One of the benefits of classroom ILT is also one of its biggest costs: getting the undivided attention of the participants means they’re not working on the responsibilities that keep the business running. While a well-designed and relevant course should, theoretically, pay for itself down the road in employee development, the drop in productivity in the moment could have cost repercussions if not properly addressed.

Virtual Instructor-Led Training

When is it most effective?

The organization wants to utilize an instructor, but participants can’t meet in the same space

The majority of business decisions come down to resources, and if you are able to leverage an excellent instructor—whether they be someone with extensive expertise or superb speaking skills—wasting the opportunity due to space, travel, or scheduling logistics can be a big missed opportunity. Recorded or live-streamed ILT can help instructors reach more learners.

Recorded sessions will be accessed by others after the training is complete

Virtual ILT courses can easily be recorded and distributed after the course is complete, making it more cost effective, as those recordings can essentially function as training videos for learners who couldn’t attend the live session.

Cost Considerations:


The equipment needed for virtual ILT is a variable cost. The instructor could do it with their laptop webcam and microphone, or in a studio set-up with quality equipment. Consider, though, that with higher production values, additional assets and resources such as animations, presentations, and interaction can be inserted into the session, and the subsequent recording is more likely to stand the test of time.


Virtual ILT requires more than just the instructor to keep the course running smoothly. You may also need a team of conversation moderators and IT staff to ensure that participant interaction and the quality of the stream or video is conducive to quality learning.


When is it most effective?

Learner flexibility and autonomy is a top priority

One of eLearning’s greatest strengths is in the multitude of ways that learners can use it. Cloud-based modules allow users to access lessons and materials any time, anywhere, and from practically any device. It can be used to teach entire courses and skillsets, or as a resource for answering questions in the moment they arise.

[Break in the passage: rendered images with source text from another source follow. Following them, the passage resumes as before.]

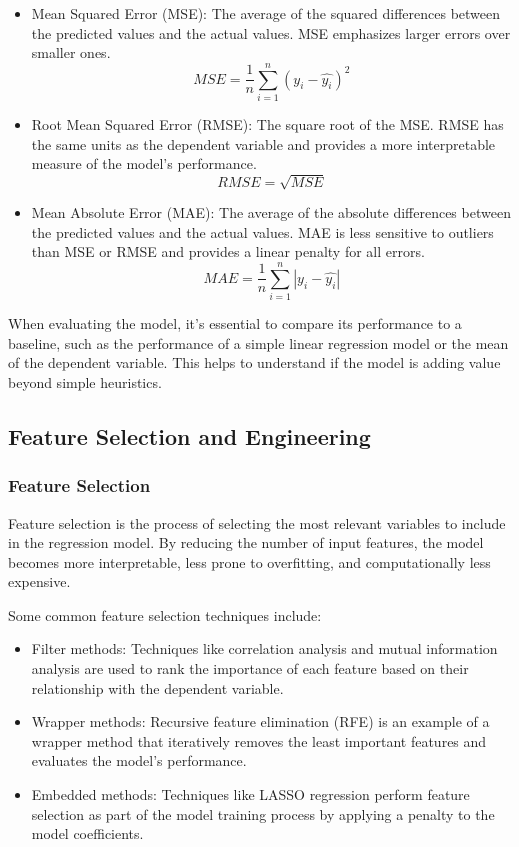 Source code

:\documentclass{article}
\begin{document}
\begin{itemize}
\item Mean Squared Error (MSE): The average of the squared differences between the predicted values and the actual values. MSE emphasizes larger errors over smaller ones.
\begin{equation}
MSE = \frac{1}{n}\sum_{i=1}^{n}(y_i - \hat{y_i})^2
\end{equation}

\item Root Mean Squared Error (RMSE): The square root of the MSE. RMSE has the same units as the dependent variable and provides a more interpretable measure of the model's performance.
\begin{equation}
RMSE = \sqrt{MSE}
\end{equation}

\item Mean Absolute Error (MAE): The average of the absolute differences between the predicted values and the actual values. MAE is less sensitive to outliers than MSE or RMSE and provides a linear penalty for all errors.
\begin{equation}
MAE = \frac{1}{n}\sum_{i=1}^{n}|y_i - \hat{y_i}|
\end{equation}
\end{itemize}

When evaluating the model, it's essential to compare its performance to a baseline, such as the performance of a simple linear regression model or the mean of the dependent variable. This helps to understand if the model is adding value beyond simple heuristics.

\subsection{Feature Selection and Engineering}

\subsubsection{Feature Selection}
Feature selection is the process of selecting the most relevant variables to include in the regression model. By reducing the number of input features, the model becomes more interpretable, less prone to overfitting, and computationally less expensive.

Some common feature selection techniques include:

\begin{itemize}
\item Filter methods: Techniques like correlation analysis and mutual information analysis are used to rank the importance of each feature based on their relationship with the dependent variable.
\item Wrapper methods: Recursive feature elimination (RFE) is an example of a wrapper method that iteratively removes the least important features and evaluates the model's performance.
\item Embedded methods: Techniques like LASSO regression perform feature selection as part of the model training process by applying a penalty to the model coefficients.
\end{itemize}
\end{document}
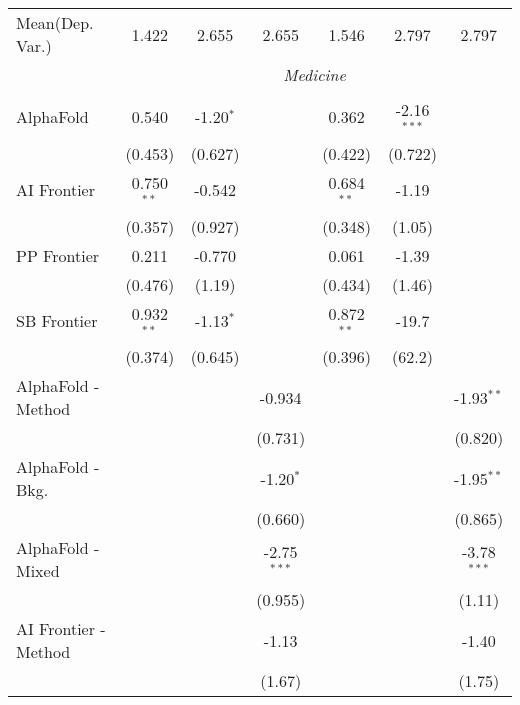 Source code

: \begin{tabular}{lcccccc}
Mean(Dep. Var.) & 1.422 & 2.655 & 2.655 & 1.546 & 2.797 & 2.797 \\
 & \multicolumn{6}{c}{\textit{Medicine}} \\ \\
   AlphaFold            & 0.540        & -1.20$^{*}$ &               & 0.362        & -2.16$^{***}$ &   \\   
                        & (0.453)      & (0.627)     &               & (0.422)      & (0.722)       &   \\   
   AI Frontier          & 0.750$^{**}$ & -0.542      &               & 0.684$^{**}$ & -1.19         &   \\   
                        & (0.357)      & (0.927)     &               & (0.348)      & (1.05)        &   \\   
   PP Frontier          & 0.211        & -0.770      &               & 0.061        & -1.39         &   \\   
                        & (0.476)      & (1.19)      &               & (0.434)      & (1.46)        &   \\   
   SB Frontier          & 0.932$^{**}$ & -1.13$^{*}$ &               & 0.872$^{**}$ & -19.7         &   \\   
                        & (0.374)      & (0.645)     &               & (0.396)      & (62.2)        &   \\   
   AlphaFold - Method   &              &             & -0.934        &              &               & -1.93$^{**}$\\   
                        &              &             & (0.731)       &              &               & (0.820)\\   
   AlphaFold - Bkg.     &              &             & -1.20$^{*}$   &              &               & -1.95$^{**}$\\   
                        &              &             & (0.660)       &              &               & (0.865)\\   
   AlphaFold - Mixed    &              &             & -2.75$^{***}$ &              &               & -3.78$^{***}$\\   
                        &              &             & (0.955)       &              &               & (1.11)\\   
   AI Frontier - Method &              &             & -1.13         &              &               & -1.40\\   
                        &              &             & (1.67)        &              &               & (1.75)\\   

\end{tabular}

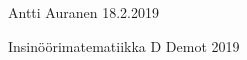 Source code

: \documentclass[a4paper,12pt]{article}
\begin{document}
\noindent Antti Auranen
\hfill 18.2.2019
\vspace{20mm}
\begin{center}
\huge{Insinöörimatematiikka D Demot 2019}
\end{center}



\end{document}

Course materials are frequently updated

In industries where processes and best practices change rapidly, or those where new technology is frequently introduced, the ability to update eLearning modules with accurate information is critical to keeping employees up-to-date.

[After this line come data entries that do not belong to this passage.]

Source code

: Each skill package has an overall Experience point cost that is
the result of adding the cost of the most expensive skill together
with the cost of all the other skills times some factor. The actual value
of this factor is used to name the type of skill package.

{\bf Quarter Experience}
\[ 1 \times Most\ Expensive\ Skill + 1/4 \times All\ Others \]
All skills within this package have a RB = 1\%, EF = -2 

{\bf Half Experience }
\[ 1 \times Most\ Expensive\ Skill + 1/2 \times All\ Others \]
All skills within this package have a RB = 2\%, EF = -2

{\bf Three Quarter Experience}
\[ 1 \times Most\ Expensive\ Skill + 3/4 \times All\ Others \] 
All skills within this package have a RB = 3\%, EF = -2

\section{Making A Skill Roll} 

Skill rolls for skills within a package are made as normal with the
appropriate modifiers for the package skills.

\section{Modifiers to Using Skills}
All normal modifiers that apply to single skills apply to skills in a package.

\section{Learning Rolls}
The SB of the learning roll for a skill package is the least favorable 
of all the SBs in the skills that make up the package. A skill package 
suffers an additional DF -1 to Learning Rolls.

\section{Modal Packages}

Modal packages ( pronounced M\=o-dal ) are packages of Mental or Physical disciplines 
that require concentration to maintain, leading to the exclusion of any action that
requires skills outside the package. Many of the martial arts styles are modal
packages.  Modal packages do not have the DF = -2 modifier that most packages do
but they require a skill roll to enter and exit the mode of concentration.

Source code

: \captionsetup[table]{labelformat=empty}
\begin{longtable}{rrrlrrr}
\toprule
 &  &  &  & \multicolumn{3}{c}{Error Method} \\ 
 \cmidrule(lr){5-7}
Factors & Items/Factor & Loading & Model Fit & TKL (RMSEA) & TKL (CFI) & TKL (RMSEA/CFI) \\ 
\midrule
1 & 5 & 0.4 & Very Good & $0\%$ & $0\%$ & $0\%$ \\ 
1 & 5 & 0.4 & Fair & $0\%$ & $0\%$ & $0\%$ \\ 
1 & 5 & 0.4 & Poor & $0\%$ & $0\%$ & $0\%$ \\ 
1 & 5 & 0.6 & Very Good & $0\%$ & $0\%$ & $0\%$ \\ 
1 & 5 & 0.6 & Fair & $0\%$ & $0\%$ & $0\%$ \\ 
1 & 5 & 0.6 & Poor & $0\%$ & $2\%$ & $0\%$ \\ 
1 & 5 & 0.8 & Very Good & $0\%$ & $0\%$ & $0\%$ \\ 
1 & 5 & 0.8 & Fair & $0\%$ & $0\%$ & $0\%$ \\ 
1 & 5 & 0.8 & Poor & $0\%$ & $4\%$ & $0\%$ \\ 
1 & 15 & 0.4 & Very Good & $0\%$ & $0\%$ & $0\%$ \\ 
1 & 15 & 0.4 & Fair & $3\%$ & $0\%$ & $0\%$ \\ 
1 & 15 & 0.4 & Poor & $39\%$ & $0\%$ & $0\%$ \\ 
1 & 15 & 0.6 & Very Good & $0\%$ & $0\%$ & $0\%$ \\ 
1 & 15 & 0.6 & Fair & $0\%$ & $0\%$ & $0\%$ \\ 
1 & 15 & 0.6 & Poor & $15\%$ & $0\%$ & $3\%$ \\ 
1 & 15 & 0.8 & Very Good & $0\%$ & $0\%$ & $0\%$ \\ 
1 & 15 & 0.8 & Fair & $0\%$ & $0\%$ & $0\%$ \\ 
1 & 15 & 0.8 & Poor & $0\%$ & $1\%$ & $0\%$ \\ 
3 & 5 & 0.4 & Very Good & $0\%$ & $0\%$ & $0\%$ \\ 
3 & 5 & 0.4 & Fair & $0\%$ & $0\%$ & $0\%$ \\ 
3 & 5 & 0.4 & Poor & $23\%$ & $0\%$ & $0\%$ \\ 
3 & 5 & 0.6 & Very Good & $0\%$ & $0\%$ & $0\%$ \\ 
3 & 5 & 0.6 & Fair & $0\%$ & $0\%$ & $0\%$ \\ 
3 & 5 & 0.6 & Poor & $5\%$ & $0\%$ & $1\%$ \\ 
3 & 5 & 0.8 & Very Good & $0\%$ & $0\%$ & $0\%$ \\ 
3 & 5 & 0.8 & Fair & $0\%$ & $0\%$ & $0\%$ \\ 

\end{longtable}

The organization foresees periods of rapid change or growth

Similarly, in periods of rapid change or growth within an organization, ensuring that both established and new employees are receiving the same information is vital to ensuring that business success scales with its size.

Cost Considerations:


Developing a custom eLearning module requires extensive and varied expertise from instructional designers, developers, and other experts that your organization may or may not have in-house, as well as buy-in from management and the employees themselves. As a result, many companies feel ill-equipped to develop and implement eLearning.


While it may seem unthinkable to some in today’s world, many people don’t have around-the-clock access to devices with which they can access eLearning modules. Employees without access via a personal device will have to use company technology, and more than likely, company time.

As unsatisfying as the answer may be, neither ILT nor eLearning is necessarily “better”—what’s best for your organization depends on the learners, the material, the objective, and dozens of other factors.